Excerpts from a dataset
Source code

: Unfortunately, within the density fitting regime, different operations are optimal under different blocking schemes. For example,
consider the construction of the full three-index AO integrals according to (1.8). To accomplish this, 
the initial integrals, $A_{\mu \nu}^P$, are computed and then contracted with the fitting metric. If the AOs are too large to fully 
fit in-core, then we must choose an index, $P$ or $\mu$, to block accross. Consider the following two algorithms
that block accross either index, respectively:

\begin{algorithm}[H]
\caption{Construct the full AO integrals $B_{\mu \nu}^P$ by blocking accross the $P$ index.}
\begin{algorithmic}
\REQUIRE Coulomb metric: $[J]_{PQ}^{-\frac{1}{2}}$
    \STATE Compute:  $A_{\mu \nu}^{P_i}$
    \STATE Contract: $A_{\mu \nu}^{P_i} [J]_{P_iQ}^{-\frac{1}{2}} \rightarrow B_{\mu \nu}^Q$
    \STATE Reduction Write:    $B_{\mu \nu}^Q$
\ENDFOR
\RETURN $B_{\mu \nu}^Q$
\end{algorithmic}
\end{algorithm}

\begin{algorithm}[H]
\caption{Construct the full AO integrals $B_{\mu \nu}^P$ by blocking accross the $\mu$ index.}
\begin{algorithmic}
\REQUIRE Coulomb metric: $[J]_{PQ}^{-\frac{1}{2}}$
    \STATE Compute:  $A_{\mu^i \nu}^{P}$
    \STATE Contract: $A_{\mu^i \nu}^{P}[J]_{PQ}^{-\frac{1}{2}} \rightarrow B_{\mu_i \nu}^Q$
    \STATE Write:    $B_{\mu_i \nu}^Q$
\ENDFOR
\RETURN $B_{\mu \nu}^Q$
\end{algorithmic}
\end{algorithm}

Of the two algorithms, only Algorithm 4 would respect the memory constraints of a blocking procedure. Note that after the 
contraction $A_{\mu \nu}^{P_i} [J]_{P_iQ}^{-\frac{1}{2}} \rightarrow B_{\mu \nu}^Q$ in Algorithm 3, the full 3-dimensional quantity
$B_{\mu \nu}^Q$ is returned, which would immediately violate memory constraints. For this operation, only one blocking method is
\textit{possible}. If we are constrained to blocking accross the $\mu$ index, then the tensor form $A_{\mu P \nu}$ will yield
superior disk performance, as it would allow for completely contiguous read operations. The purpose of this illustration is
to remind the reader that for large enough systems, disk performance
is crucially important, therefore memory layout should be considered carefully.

Work task –
Each record must be printed again, word for word, with nothing dropped.

Expected answer –
Source code

: Unfortunately, within the density fitting regime, different operations are optimal under different blocking schemes. For example,
consider the construction of the full three-index AO integrals according to (1.8). To accomplish this, 
the initial integrals, $A_{\mu \nu}^P$, are computed and then contracted with the fitting metric. If the AOs are too large to fully 
fit in-core, then we must choose an index, $P$ or $\mu$, to block accross. Consider the following two algorithms
that block accross either index, respectively:

\begin{algorithm}[H]
\caption{Construct the full AO integrals $B_{\mu \nu}^P$ by blocking accross the $P$ index.}
\begin{algorithmic}
\REQUIRE Coulomb metric: $[J]_{PQ}^{-\frac{1}{2}}$
    \STATE Compute:  $A_{\mu \nu}^{P_i}$
    \STATE Contract: $A_{\mu \nu}^{P_i} [J]_{P_iQ}^{-\frac{1}{2}} \rightarrow B_{\mu \nu}^Q$
    \STATE Reduction Write:    $B_{\mu \nu}^Q$
\ENDFOR
\RETURN $B_{\mu \nu}^Q$
\end{algorithmic}
\end{algorithm}

\begin{algorithm}[H]
\caption{Construct the full AO integrals $B_{\mu \nu}^P$ by blocking accross the $\mu$ index.}
\begin{algorithmic}
\REQUIRE Coulomb metric: $[J]_{PQ}^{-\frac{1}{2}}$
    \STATE Compute:  $A_{\mu^i \nu}^{P}$
    \STATE Contract: $A_{\mu^i \nu}^{P}[J]_{PQ}^{-\frac{1}{2}} \rightarrow B_{\mu_i \nu}^Q$
    \STATE Write:    $B_{\mu_i \nu}^Q$
\ENDFOR
\RETURN $B_{\mu \nu}^Q$
\end{algorithmic}
\end{algorithm}

Of the two algorithms, only Algorithm 4 would respect the memory constraints of a blocking procedure. Note that after the 
contraction $A_{\mu \nu}^{P_i} [J]_{P_iQ}^{-\frac{1}{2}} \rightarrow B_{\mu \nu}^Q$ in Algorithm 3, the full 3-dimensional quantity
$B_{\mu \nu}^Q$ is returned, which would immediately violate memory constraints. For this operation, only one blocking method is
\textit{possible}. If we are constrained to blocking accross the $\mu$ index, then the tensor form $A_{\mu P \nu}$ will yield
superior disk performance, as it would allow for completely contiguous read operations. The purpose of this illustration is
to remind the reader that for large enough systems, disk performance
is crucially important, therefore memory layout should be considered carefully.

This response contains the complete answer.